The July article, “Your E-Book is Reading You,” published in the Wall Street Journal, is an excellent example of how marketers can use big data to learn more about what consumers are doing, thus tailoring what they offer the public.
“Barnes & Noble has determined, through analyzing Nook data, that nonfiction books tend to be read in fits and starts, while novels are generally read straight through, and that nonfiction books, particularly long ones, tend to get dropped earlier. Science-fiction, romance and crime-fiction fans often read more books more quickly than readers of literary fiction do, and finish most of the books they start. Readers of literary fiction quit books more often and tend skip around between books.”
While it’s clear that a primary objective of B&N (or any other company operating in this space) is to make more money by learning about consumer reading behavior, I see plenty of opportunity for this data to be beneficial to individual users, too. The article states that B&N reviews data in terms of groups of readers, not individuals, though it’s not clear whether they do so for consumer privacy or other reasons. Personally, were I offered the ability to view statistics and information about my own reading habits, I would happily opt in to a program as long as my data couldn’t be shared for the wrong reasons or without my permission. Here’s why.

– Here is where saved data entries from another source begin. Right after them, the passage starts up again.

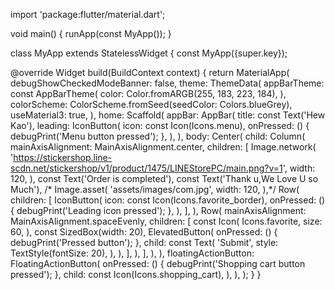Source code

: import 'package:flutter/material.dart';

void main() {
runApp(const MyApp());
}

class MyApp extends StatelessWidget {
const MyApp({super.key});

@override
Widget build(BuildContext context) {
return MaterialApp(
debugShowCheckedModeBanner: false,
theme: ThemeData(
appBarTheme: const AppBarTheme(
color: Color.fromARGB(255, 183, 223, 184),
),
colorScheme: ColorScheme.fromSeed(seedColor: Colors.blueGrey),
useMaterial3: true,
),
home: Scaffold(
appBar: AppBar(
title: const Text('Hew Kao'),
leading: IconButton(
icon: const Icon(Icons.menu),
onPressed: () {
debugPrint('Menu button pressed');
},
),
),
body: Center(
child: Column(
mainAxisAlignment: MainAxisAlignment.center,
children: [
Image.network(
'https://stickershop.line-scdn.net/stickershop/v1/product/1475/LINEStorePC/main.png?v=1',
width: 120,
),
const Text('Order is completed'),
const Text('Thank u,We Love U so Much'),
/* Image.asset(
'assets/images/com.jpg',
width: 120,
),*/
Row(
children: [
IconButton(
icon: const Icon(Icons.favorite_border),
onPressed: () {
debugPrint('Leading icon pressed');
},
),
],
),
Row(
mainAxisAlignment: MainAxisAlignment.spaceEvenly,
children: [
const Icon(
Icons.favorite,
size: 60,
),
const SizedBox(width: 20),
ElevatedButton(
onPressed: () {
debugPrint('Pressed button');
},
child: const Text(
'Submit',
style: TextStyle(fontSize: 20),
),
),
],
),
],
),
),
floatingActionButton: FloatingActionButton(
onPressed: () {
debugPrint('Shopping cart button pressed');
},
child: const Icon(Icons.shopping_cart),
),
),
);
}
}
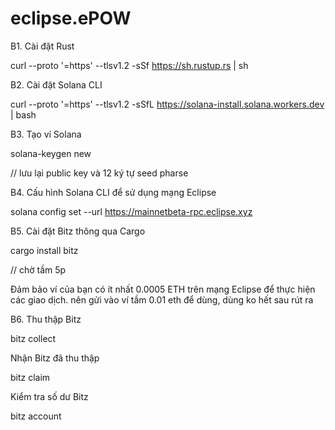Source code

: # eclipse.ePOW

B1. Cài đặt Rust

curl --proto '=https' --tlsv1.2 -sSf https://sh.rustup.rs | sh

B2. Cài đặt Solana CLI

curl --proto '=https' --tlsv1.2 -sSfL https://solana-install.solana.workers.dev | bash

B3. Tạo ví Solana

solana-keygen new

// lưu lại public key và 12 ký tự seed pharse

B4. Cấu hình Solana CLI để sử dụng mạng Eclipse

solana config set --url https://mainnetbeta-rpc.eclipse.xyz

B5. Cài đặt Bitz thông qua Cargo

cargo install bitz

// chờ tầm 5p

Đảm bảo ví của bạn có ít nhất 0.0005 ETH trên mạng Eclipse để thực hiện các giao dịch. nên gửi vào ví tầm 0.01 eth để dùng, dùng ko hết sau rút ra

B6. Thu thập Bitz

bitz collect

Nhận Bitz đã thu thập

bitz claim

Kiểm tra số dư Bitz

bitz account



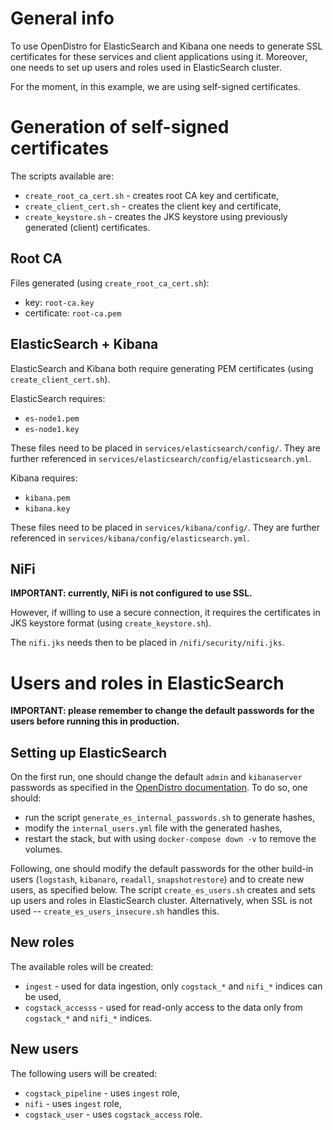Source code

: # General info
To use OpenDistro for ElasticSearch and Kibana one needs to generate SSL certificates for these services and client applications using it. Moreover, one needs to set up users and roles used in ElasticSearch cluster.

For the moment, in this example, we are using self-signed certificates.


# Generation of self-signed certificates
The scripts available are:
- `create_root_ca_cert.sh` - creates root CA key and certificate,
- `create_client_cert.sh` - creates the client key and certificate,
- `create_keystore.sh` - creates the JKS keystore using previously generated (client) certificates.

## Root CA
Files generated (using `create_root_ca_cert.sh`):
- key: `root-ca.key`
- certificate: `root-ca.pem`

## ElasticSearch + Kibana
ElasticSearch and Kibana both require generating PEM certificates (using `create_client_cert.sh`).

ElasticSearch requires:
- `es-node1.pem`
- `es-node1.key`

These files need to be placed in `services/elasticsearch/config/`. They are further referenced in `services/elasticsearch/config/elasticsearch.yml`.

Kibana requires:
- `kibana.pem`
- `kibana.key`

These files need to be placed in `services/kibana/config/`. They are further referenced in `services/kibana/config/elasticsearch.yml`.

## NiFi
**IMPORTANT: currently, NiFi is not configured to use SSL.**

However, if willing to use a secure connection, it requires the certificates in JKS keystore format (using `create_keystore.sh`).

The `nifi.jks` needs then to be placed in `/nifi/security/nifi.jks`.


# Users and roles in ElasticSearch

**IMPORTANT: please remember to change the default passwords for the users before running this in production.**

## Setting up ElasticSearch
On the first run, one should change the default `admin` and `kibanaserver` passwords as specified in the [OpenDistro documentation](https://opendistro.github.io/for-elasticsearch-docs/docs/install/docker-security/). To do so, one should:
- run the script `generate_es_internal_passwords.sh` to generate hashes,
- modify the `internal_users.yml` file with the generated hashes, 
- restart the stack, but with using `docker-compose down -v` to remove the volumes.

Following, one should modify the default passwords for the other build-in users (`logstash`, `kibanaro`, `readall`, `snapshotrestore`) and to create new users, as specified below. The script `create_es_users.sh` creates and sets up users and roles in ElasticSearch cluster. Alternatively, when SSL is not used -- `create_es_users_insecure.sh` handles this.

## New roles
The available roles will be created:
- `ingest` - used for data ingestion, only `cogstack_*` and `nifi_*` indices can be used,
- `cogstack_accesss` - used for read-only access to the data only from `cogstack_*` and `nifi_*` indices.

## New users
The following users will be created:
- `cogstack_pipeline` - uses `ingest` role,
- `nifi` - uses `ingest` role,
- `cogstack_user` - uses `cogstack_access` role.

1 – The software and devices have the ability to track how quickly I read. That’s interesting information to me. Assume an average reading pace was established for me, and I was reading a particular piece more slowly than normal. Perhaps that’s because the material is difficult to digest. I might really like to have new features enabled in the piece I’m reading, such as links to other related explanatory materials – word definitions, wikipedia entries, whatever. I can imagine this having educational applications, as well. iPad popularity has exploded in public education. Imagine content designed with features that could help educators track the skill level of readers and tailor assistance and interventions based on detailed data profiles for students.
2 – I am an avid reader, and though I don’t read on my iPad or Kindle all that often, I might increase the time I spend on those devices if I felt I’d get legitimately strong recommendations for further reading. Amazon is in an obvious position to capitalize on this, and you might argue they already do so via their primary e-commerce website. But imagine how much more relevant their recommendations might be if they could analyze data from within a book (the lines or phrases I highlight, the bookmarks I place, etc.), and not just based on the titles I’ve purchased with them.

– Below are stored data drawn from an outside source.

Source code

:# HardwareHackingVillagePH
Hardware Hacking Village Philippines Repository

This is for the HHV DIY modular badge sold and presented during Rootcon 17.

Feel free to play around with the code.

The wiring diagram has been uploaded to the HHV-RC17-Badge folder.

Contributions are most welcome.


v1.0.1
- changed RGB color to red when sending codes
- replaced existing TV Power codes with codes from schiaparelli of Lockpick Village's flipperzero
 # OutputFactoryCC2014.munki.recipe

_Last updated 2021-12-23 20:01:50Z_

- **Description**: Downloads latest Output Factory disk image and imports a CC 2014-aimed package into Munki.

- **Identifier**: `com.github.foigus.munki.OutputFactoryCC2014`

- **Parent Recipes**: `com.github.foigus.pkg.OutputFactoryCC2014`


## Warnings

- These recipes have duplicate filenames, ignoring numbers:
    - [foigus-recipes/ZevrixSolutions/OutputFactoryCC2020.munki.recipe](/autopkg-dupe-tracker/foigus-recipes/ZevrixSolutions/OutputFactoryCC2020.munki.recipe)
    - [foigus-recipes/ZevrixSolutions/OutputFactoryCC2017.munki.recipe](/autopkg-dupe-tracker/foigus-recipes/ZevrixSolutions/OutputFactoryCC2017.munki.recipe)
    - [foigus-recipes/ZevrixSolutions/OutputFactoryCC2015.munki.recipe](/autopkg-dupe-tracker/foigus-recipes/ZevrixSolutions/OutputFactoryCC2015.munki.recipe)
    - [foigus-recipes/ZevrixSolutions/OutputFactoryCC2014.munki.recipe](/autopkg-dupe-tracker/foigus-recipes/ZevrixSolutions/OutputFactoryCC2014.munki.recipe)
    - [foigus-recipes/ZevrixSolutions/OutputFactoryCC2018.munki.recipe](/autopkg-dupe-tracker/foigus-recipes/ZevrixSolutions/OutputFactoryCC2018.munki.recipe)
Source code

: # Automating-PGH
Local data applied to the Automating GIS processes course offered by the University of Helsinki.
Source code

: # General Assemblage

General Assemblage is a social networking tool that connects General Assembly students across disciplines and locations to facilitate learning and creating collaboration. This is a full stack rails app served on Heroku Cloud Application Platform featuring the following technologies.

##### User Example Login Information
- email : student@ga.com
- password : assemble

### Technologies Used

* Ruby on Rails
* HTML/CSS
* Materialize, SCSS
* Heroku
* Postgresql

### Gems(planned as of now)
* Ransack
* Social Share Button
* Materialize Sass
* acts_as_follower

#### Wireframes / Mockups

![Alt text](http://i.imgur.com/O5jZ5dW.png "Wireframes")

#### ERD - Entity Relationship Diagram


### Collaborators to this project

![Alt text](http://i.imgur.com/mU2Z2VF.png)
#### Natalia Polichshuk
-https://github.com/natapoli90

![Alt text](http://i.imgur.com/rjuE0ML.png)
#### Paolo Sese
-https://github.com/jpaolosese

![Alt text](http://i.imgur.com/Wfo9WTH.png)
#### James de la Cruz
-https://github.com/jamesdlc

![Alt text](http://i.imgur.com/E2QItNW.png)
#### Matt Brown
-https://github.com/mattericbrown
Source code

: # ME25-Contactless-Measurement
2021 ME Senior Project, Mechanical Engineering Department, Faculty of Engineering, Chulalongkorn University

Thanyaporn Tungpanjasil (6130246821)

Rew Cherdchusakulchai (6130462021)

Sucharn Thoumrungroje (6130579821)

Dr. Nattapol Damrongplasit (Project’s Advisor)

3 – Similar to my point about recommending related or similar reading, there are other recommendations that could be relevant to specific kinds of readers. For instance, if I read multiple books by a particular author, I might want to know if that author is going to be speaking at a conference or signing books in my area. If I tend towards academic reading, I might want to know about related courses offered by local or online universities.
4 – Often we are measured for job opportunities based on degrees and job experience, and not much more. If I invested significant time reading and learning about topics that might be relevant to my career, or even a career change, imagine the benefit of being able to integrate information about what I’ve read into my LinkedIn profile. I can currently link to my GoodReads page if I want to, or incorporate an Amazon reading list – but these lists don’t show I’ve actually read any of the material.
There are probably plenty of additional ideas around how this data could be used not only for a seller’s benefit, but for a consumer’s benefit, and I believe success with Big Data is going to be “bigger” when both parties are served.